*Task directions:*
The records sit below. Return every line in them that holds the word "hasimtimurtas".

Supplied records Start Marker

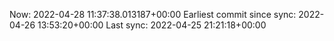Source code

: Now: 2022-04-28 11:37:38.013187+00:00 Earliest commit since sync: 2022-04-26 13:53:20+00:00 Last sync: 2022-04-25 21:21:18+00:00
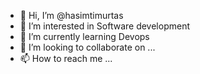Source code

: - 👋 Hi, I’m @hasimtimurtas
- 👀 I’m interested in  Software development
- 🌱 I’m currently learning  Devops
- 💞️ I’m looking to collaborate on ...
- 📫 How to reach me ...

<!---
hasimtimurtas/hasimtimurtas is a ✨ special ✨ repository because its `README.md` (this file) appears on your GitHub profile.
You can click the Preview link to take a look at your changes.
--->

Supplied records End Marker
Supplied records Start Marker

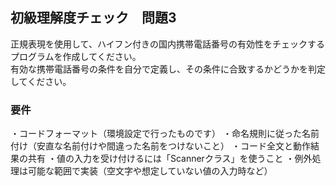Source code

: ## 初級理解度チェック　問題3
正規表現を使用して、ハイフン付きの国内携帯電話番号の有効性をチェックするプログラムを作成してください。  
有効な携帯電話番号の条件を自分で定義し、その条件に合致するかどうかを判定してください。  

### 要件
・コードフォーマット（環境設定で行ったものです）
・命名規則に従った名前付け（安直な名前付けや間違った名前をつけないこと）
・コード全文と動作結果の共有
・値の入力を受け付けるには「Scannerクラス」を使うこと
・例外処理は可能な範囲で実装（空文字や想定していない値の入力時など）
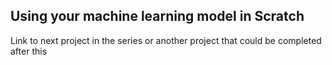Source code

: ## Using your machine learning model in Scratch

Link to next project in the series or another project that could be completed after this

Supplied records End Marker

*Solution below:*
: - 👋 Hi, I’m @hasimtimurtas
hasimtimurtas/hasimtimurtas is a ✨ special ✨ repository because its `README.md` (this file) appears on your GitHub profile.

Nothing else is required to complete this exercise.